# WHAT TO WORK ON:
Using the records below, filter for lines that contain the string "reward" and copy them out.

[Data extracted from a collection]
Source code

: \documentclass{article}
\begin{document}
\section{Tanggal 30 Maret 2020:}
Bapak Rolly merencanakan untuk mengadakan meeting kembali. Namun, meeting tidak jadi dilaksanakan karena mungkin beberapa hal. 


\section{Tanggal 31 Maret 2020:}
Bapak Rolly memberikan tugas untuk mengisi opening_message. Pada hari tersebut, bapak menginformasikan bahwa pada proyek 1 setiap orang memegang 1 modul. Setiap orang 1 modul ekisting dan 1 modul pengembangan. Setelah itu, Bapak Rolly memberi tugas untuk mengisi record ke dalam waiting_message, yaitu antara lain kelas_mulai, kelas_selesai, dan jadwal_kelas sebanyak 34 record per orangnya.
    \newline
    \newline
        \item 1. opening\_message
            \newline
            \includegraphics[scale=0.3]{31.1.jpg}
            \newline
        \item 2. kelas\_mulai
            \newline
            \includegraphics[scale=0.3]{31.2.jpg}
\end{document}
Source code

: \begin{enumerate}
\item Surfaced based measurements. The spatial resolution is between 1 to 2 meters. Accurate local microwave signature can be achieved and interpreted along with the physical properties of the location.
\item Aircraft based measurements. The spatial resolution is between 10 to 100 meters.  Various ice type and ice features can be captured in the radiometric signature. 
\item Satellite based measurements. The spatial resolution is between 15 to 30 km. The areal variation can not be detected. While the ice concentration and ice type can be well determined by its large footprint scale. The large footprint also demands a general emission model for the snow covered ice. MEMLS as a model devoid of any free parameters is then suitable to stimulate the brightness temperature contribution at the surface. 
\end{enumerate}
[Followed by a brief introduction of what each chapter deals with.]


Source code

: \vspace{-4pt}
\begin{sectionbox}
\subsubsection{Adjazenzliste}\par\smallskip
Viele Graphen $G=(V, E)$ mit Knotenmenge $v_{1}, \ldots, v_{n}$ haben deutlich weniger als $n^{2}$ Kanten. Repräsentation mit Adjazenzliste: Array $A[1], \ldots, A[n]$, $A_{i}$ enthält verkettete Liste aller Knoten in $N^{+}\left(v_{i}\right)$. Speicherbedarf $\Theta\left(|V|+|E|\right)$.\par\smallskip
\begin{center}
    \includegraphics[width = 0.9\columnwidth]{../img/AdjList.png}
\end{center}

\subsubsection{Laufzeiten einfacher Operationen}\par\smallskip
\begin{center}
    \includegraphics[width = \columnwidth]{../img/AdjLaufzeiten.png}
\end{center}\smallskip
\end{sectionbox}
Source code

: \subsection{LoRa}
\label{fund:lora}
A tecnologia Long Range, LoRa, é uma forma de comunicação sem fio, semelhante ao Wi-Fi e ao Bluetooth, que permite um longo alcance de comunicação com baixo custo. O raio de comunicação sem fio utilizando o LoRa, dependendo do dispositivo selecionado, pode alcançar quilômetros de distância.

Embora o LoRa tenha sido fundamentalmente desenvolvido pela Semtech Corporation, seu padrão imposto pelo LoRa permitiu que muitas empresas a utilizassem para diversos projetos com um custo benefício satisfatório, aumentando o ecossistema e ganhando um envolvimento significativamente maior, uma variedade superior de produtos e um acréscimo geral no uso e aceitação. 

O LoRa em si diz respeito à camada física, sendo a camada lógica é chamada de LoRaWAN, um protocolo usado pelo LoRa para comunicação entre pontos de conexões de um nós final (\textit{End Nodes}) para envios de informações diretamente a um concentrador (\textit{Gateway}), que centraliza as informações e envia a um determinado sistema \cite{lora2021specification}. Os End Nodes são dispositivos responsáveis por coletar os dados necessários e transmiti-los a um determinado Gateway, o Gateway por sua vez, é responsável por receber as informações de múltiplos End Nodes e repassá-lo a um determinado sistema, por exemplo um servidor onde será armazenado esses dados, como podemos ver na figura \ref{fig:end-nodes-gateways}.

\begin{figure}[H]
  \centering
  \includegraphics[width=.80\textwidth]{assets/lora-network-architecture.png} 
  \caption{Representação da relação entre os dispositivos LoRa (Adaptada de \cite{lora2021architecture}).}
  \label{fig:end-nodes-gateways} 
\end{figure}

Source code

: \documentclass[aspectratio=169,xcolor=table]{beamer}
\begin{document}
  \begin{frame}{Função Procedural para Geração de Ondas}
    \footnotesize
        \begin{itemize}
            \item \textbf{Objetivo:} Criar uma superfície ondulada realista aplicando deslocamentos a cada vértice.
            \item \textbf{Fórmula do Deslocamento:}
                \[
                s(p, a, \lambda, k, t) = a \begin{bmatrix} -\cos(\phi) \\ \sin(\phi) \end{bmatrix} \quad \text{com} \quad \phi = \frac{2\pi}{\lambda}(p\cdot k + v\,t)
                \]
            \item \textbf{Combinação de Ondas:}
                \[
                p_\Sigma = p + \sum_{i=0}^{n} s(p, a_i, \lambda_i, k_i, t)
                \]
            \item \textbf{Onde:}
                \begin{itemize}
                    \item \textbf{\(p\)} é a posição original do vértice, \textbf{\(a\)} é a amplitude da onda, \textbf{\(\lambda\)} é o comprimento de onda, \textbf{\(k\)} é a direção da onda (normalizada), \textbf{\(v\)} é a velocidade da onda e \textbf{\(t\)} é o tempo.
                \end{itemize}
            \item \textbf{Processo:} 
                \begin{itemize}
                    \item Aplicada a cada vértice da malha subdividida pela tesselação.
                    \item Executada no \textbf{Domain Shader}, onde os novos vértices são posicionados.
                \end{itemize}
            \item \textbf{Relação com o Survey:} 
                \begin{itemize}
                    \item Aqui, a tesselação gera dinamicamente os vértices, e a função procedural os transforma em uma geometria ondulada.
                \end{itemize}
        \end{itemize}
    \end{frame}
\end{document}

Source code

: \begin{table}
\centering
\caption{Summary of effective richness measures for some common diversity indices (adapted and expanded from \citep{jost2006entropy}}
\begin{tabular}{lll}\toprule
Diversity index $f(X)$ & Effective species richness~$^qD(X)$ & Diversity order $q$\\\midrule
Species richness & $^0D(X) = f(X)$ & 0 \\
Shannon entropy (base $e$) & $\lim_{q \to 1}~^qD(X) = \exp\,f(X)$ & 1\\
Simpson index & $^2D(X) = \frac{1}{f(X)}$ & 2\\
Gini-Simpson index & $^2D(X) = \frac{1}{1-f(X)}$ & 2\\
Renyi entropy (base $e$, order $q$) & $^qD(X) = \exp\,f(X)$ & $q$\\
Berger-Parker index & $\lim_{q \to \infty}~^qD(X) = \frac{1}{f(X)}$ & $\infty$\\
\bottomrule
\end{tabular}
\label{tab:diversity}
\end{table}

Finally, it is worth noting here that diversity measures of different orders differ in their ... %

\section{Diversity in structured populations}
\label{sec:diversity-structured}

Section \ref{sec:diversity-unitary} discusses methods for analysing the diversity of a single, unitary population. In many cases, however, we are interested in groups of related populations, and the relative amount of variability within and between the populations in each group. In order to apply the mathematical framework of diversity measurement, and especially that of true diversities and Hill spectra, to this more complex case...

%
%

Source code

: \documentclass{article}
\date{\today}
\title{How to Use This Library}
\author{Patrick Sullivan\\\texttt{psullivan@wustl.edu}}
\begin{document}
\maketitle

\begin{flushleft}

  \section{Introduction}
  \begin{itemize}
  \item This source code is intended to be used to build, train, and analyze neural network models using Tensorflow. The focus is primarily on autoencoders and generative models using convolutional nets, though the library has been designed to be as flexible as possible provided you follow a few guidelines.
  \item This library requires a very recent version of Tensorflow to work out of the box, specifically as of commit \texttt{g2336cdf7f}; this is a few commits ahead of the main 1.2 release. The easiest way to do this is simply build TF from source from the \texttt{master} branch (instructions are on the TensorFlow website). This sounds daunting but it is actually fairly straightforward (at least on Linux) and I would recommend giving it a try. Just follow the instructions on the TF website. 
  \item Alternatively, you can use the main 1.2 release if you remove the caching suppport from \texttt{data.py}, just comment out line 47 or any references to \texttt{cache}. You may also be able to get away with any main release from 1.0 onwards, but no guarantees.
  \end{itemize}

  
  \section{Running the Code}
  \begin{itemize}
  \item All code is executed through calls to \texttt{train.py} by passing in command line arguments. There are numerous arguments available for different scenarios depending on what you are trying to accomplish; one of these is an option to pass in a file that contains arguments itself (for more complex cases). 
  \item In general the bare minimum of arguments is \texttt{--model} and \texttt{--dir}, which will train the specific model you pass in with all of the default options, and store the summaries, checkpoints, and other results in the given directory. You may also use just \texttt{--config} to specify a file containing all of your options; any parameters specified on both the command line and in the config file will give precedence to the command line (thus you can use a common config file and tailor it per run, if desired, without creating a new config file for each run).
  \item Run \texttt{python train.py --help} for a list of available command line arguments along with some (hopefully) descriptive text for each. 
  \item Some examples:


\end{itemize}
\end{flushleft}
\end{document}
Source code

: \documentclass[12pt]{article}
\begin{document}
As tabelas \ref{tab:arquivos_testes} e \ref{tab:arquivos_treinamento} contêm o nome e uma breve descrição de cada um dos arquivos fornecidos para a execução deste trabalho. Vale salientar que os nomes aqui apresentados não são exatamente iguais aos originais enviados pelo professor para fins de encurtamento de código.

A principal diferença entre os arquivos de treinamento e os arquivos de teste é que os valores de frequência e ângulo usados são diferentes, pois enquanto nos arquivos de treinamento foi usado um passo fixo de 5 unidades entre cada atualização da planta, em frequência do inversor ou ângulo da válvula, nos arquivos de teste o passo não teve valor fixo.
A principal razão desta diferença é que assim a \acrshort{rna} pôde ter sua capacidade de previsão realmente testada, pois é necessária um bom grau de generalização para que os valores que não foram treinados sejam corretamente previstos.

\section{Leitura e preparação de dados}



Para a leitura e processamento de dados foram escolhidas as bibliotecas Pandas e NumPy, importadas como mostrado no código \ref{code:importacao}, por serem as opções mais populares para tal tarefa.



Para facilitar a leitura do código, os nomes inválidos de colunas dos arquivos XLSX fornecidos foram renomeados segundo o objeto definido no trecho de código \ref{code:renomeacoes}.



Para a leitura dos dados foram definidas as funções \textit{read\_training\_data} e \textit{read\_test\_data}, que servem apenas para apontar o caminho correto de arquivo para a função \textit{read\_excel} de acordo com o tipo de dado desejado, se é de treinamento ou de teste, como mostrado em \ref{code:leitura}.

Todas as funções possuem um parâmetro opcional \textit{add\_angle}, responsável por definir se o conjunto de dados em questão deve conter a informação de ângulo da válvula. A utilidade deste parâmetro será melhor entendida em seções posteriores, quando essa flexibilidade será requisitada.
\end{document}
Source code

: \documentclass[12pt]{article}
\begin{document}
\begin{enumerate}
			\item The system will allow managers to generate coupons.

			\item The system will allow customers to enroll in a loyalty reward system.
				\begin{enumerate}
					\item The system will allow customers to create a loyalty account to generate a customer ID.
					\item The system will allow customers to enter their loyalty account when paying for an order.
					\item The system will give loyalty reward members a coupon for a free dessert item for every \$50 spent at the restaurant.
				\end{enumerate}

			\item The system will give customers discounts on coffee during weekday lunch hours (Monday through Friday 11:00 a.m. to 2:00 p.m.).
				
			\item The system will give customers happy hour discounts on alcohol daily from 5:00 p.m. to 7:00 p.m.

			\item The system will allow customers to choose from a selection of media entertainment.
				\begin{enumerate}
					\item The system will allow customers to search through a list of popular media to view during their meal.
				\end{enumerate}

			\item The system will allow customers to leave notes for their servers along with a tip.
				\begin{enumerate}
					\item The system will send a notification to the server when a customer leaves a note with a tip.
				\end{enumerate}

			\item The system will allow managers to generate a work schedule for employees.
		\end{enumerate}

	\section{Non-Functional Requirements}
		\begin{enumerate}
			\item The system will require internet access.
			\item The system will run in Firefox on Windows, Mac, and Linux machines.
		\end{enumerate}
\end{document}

# TASK OUTPUT:
			\item The system will allow customers to enroll in a loyalty reward system.
					\item The system will give loyalty reward members a coupon for a free dessert item for every \$50 spent at the restaurant.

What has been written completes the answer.